| Biggerboat1 said: DF hardware review up. Main takeaways as far as I remember (watched it yesterday) Good: Overall good level of performance, setting Nintendo up well for the generation. Amazing efficiency at 8nm/10nm, they were kinda blown away. Backwards compatibility very good & above expectations. Switch 2 Pro controller amazing. The chat feature better than expected & pretty miraculous in terms of noise cancellation/audio processing, minimal impact on game performance. Ethernet and wifi downloads a big step up from S1, though Wifi still not great and significantly slower than Steam Deck. Bad: The screen got hammered. The TV screen calibration tool is poorly implemented & unintelligible to the average gamer. Games can load quite a bit slower from cartridges vs internal storage/SD Express Joycons still have a bit of give when connected to the console. Streaming games to S1 is quite poor. It's a long video but I think those are the main points, though feel free to add anything I've missed or misinterpreted. Overall I think it's how I expected the review to go down, with the exception of the screen. It seems like Nintendo really dropped the ball there, they just seem prone to frustrating penny-pinching in certain areas... (give us a more semi-modern node, a decent sized battery and a good screen FFS). Is there a chance the smearing can be fixed via an update or is it likely 100% baked into the hardware? |
You can fix 'smearing' by lowering the pulse width, but that also reduces the brightness. Maybe lowering brightness already works that way. It does for PSVR2, the brightness setting lowers pulse width, thus longer black in between frames, less smearing.
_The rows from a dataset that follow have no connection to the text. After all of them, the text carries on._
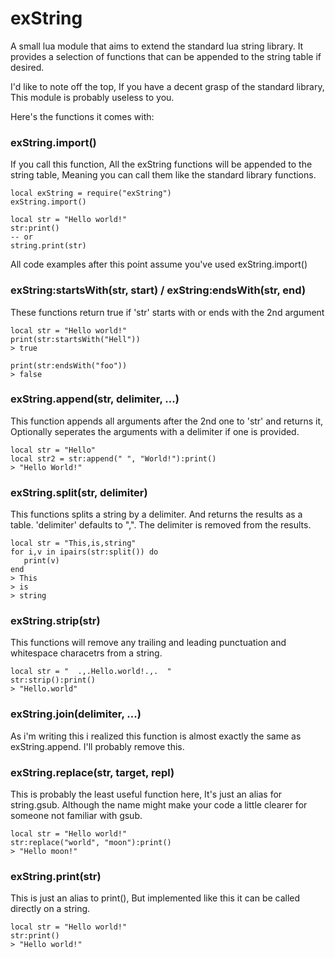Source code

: # exString
A small lua module that aims to extend the standard lua string library.
It provides a selection of functions that can be appended to the string table if desired.

I'd like to note off the top, If you have a decent grasp of the standard library, This module is probably useless to you.

Here's the functions it comes with:
### exString.import()
If you call this function, All the exString functions will be appended to the string table, Meaning you can call them like the standard library functions.
```
local exString = require("exString")
exString.import()

local str = "Hello world!"
str:print()
-- or
string.print(str)
```
All code examples after this point assume you've used exString.import()

### exString:startsWith(str, start) / exString:endsWith(str, end)
These functions return true if 'str' starts with or ends with the 2nd argument
```
local str = "Hello world!"
print(str:startsWith("Hell"))
> true

print(str:endsWith("foo"))
> false
```

### exString.append(str, delimiter, ...)
This function appends all arguments after the 2nd one to 'str' and returns it,
Optionally seperates the arguments with a delimiter if one is provided.
```
local str = "Hello"
local str2 = str:append(" ", "World!"):print()
> "Hello World!"
```

### exString.split(str, delimiter)
This functions splits a string by a delimiter. And returns the results as a table. 'delimiter' defaults to ",". The delimiter is removed from the results.
```
local str = "This,is,string"
for i,v in ipairs(str:split()) do
   print(v)
end
> This
> is
> string
```

### exString.strip(str)
This functions will remove any trailing and leading punctuation and whitespace characetrs from a string.
```
local str = "  .,.Hello.world!.,.  "
str:strip():print()
> "Hello.world"
```

### exString.join(delimiter, ...)
As i'm writing this i realized this function is almost exactly the same as exString.append. I'll probably remove this.

### exString.replace(str, target, repl)
This is probably the least useful function here, It's just an alias for string.gsub. Although the name might make your code a little clearer for someone not familiar with gsub.
```
local str = "Hello world!"
str:replace("world", "moon"):print()
> "Hello moon!"
```

### exString.print(str)
This is just an alias to print(), But implemented like this it can be called directly on a string.
```
local str = "Hello world!"
str:print()
> "Hello world!"
```
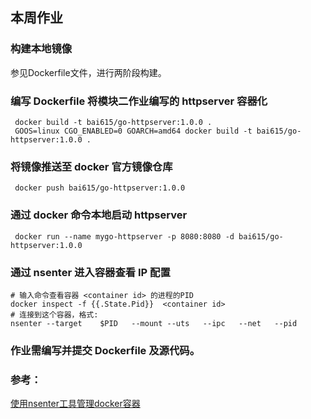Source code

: ## 本周作业

### 构建本地镜像
参见Dockerfile文件，进行两阶段构建。

### 编写 Dockerfile 将模块二作业编写的 httpserver 容器化
```shell
 docker build -t bai615/go-httpserver:1.0.0 . 
 GOOS=linux CGO_ENABLED=0 GOARCH=amd64 docker build -t bai615/go-httpserver:1.0.0 . 
```

### 将镜像推送至 docker 官方镜像仓库
```shell
 docker push bai615/go-httpserver:1.0.0
```

### 通过 docker 命令本地启动 httpserver
```shell
 docker run --name mygo-httpserver -p 8080:8080 -d bai615/go-httpserver:1.0.0
```
### 通过 nsenter 进入容器查看 IP 配置
```shell
# 输入命令查看容器 <container id> 的进程的PID
docker inspect -f {{.State.Pid}}  <container id>
# 连接到这个容器，格式:  
nsenter --target    $PID   --mount --uts   --ipc   --net   --pid
```
### 作业需编写并提交 Dockerfile 及源代码。



### 参考：
[使用nsenter工具管理docker容器](https://www.jianshu.com/p/73a27f05dd82)
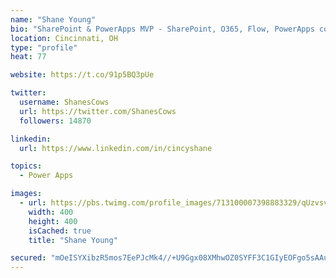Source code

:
 ```yaml
---
name: "Shane Young"
bio: "SharePoint & PowerApps MVP - SharePoint, O365, Flow, PowerApps consulting? @PowerApps911 | Pure Snark? You found it."
location: Cincinnati, OH
type: "profile"
heat: 77

website: https://t.co/91p5BQ3pUe

twitter:
  username: ShanesCows
  url: https://twitter.com/ShanesCows
  followers: 14870

linkedin:
  url: https://www.linkedin.com/in/cincyshane

topics:
  - Power Apps

images:
  - url: https://pbs.twimg.com/profile_images/713100007398883329/qUzvsvQ3_400x400.jpg
    width: 400
    height: 400
    isCached: true
    title: "Shane Young"

secured: "mOeISYXibzR5mos7EePJcMk4//+U9Ggx08XMhwOZ0SYFF3C1GIyEOFgo5sAAuY5BMovBzLr6Ca96rcLmq8t5H+IkCcgFSQMlNSxk46mXHV13cCbhZQ5l4pHNCQ9BMVHPmSYz/r5VHQn7QAX8XMNJVt7fAQuYjdGWQLLQ0ttj5qf4CKx4obbZwH0eV3svQRHpJ2Q/nflzQD0VcBCAdpmpb6GT8RoXQpbEDNcL0pmWOPMuXCtvUjuj3q/gHJCYcVXb2+37H2JkiXHIb+WtGpekTCcSDGjlwvCvqCwvs/bTVKL6HUZL+FT8HxBYNDNU0BRbl4iFZJlwwO1O3D4CKnZ8zzKD/H/m3LKeon6+LWdobzfCh6fZlGLQb40x5RfZXtvLSWGdLVED8UfV+XHgz0qh+MXW3b1IpJos/FL1sKwV3Z8=;AhhScijwFhlxrAw0tI5uqw=="
---
```


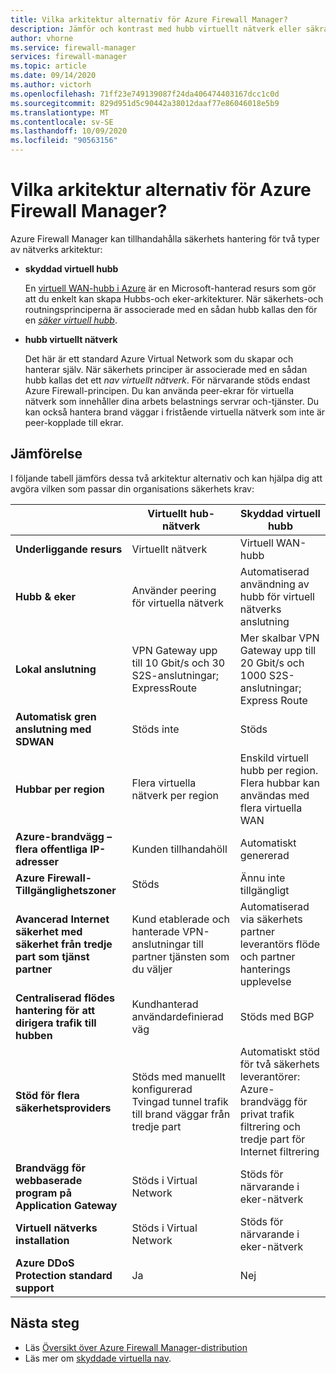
 ```yaml
---
title: Vilka arkitektur alternativ för Azure Firewall Manager?
description: Jämför och kontrast med hubb virtuellt nätverk eller säkra arkitekturer för virtuella hubbar med Azure Firewall Manager.
author: vhorne
ms.service: firewall-manager
services: firewall-manager
ms.topic: article
ms.date: 09/14/2020
ms.author: victorh
ms.openlocfilehash: 71ff23e749139087f24da406474403167dcc1c0d
ms.sourcegitcommit: 829d951d5c90442a38012daaf77e86046018e5b9
ms.translationtype: MT
ms.contentlocale: sv-SE
ms.lasthandoff: 10/09/2020
ms.locfileid: "90563156"
---
```

# <a name="what-are-the-azure-firewall-manager-architecture-options"></a>Vilka arkitektur alternativ för Azure Firewall Manager?

Azure Firewall Manager kan tillhandahålla säkerhets hantering för två typer av nätverks arkitektur:

- **skyddad virtuell hubb**

   En [virtuell WAN-hubb i Azure](../virtual-wan/virtual-wan-about.md#resources) är en Microsoft-hanterad resurs som gör att du enkelt kan skapa Hubbs-och eker-arkitekturer. När säkerhets-och routningsprinciperna är associerade med en sådan hubb kallas den för en *[säker virtuell hubb](secured-virtual-hub.md)*. 
- **hubb virtuellt nätverk**

   Det här är ett standard Azure Virtual Network som du skapar och hanterar själv. När säkerhets principer är associerade med en sådan hubb kallas det ett *nav virtuellt nätverk*. För närvarande stöds endast Azure Firewall-principen. Du kan använda peer-ekrar för virtuella nätverk som innehåller dina arbets belastnings servrar och-tjänster. Du kan också hantera brand väggar i fristående virtuella nätverk som inte är peer-kopplade till ekrar.

## <a name="comparison"></a>Jämförelse

I följande tabell jämförs dessa två arkitektur alternativ och kan hjälpa dig att avgöra vilken som passar din organisations säkerhets krav:


|  |**Virtuellt hub-nätverk**|**Skyddad virtuell hubb**  |
|---------|---------|---------|
|**Underliggande resurs**     |Virtuellt nätverk|Virtuell WAN-hubb|
|**Hubb & eker**     |Använder peering för virtuella nätverk|Automatiserad användning av hubb för virtuell nätverks anslutning|
|**Lokal anslutning**     |VPN Gateway upp till 10 Gbit/s och 30 S2S-anslutningar; ExpressRoute|Mer skalbar VPN Gateway upp till 20 Gbit/s och 1000 S2S-anslutningar; Express Route|
|**Automatisk gren anslutning med SDWAN**      |Stöds inte|Stöds|
|**Hubbar per region**     |Flera virtuella nätverk per region|Enskild virtuell hubb per region. Flera hubbar kan användas med flera virtuella WAN|
|**Azure-brandvägg – flera offentliga IP-adresser**      |Kunden tillhandahöll|Automatiskt genererad|
|**Azure Firewall-Tillgänglighetszoner**     |Stöds|Ännu inte tillgängligt|
|**Avancerad Internet säkerhet med säkerhet från tredje part som tjänst partner**     |Kund etablerade och hanterade VPN-anslutningar till partner tjänsten som du väljer|Automatiserad via säkerhets partner leverantörs flöde och partner hanterings upplevelse|
|**Centraliserad flödes hantering för att dirigera trafik till hubben**     |Kundhanterad användardefinierad väg|Stöds med BGP|
|**Stöd för flera säkerhetsproviders**|Stöds med manuellt konfigurerad Tvingad tunnel trafik till brand väggar från tredje part|Automatiskt stöd för två säkerhets leverantörer: Azure-brandvägg för privat trafik filtrering och tredje part för Internet filtrering|
|**Brandvägg för webbaserade program på Application Gateway** |Stöds i Virtual Network|Stöds för närvarande i eker-nätverk|
|**Virtuell nätverks installation**|Stöds i Virtual Network|Stöds för närvarande i eker-nätverk|
|**Azure DDoS Protection standard support**|Ja|Nej|

## <a name="next-steps"></a>Nästa steg

- Läs [Översikt över Azure Firewall Manager-distribution](deployment-overview.md)
- Läs mer om [skyddade virtuella nav](secured-virtual-hub.md).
Text version with screenshots
https://www.eurogamer.net/digitalfoundry-2025-nintendo-switch-2-the-digital-foundry-hardware-review
Wattage per pixel per second would be 46,656,000 avg pixels per second on Switch 2, 2,221,714 pixels per watt
For PS5 Slim 159,805,440 avg pixels per second (3.42x as many), 714,693 pixels per watt (Switch 3.11x more efficient)
Crude math, just taking the average of the reported resolution 810p for Switch 2, 1224p for PS5 (ignoring the FSR 2.1 upscale to 1800p)
On a side note, the fan inside PS5 already uses more power than the Switch 2 ;) 25.8 watts.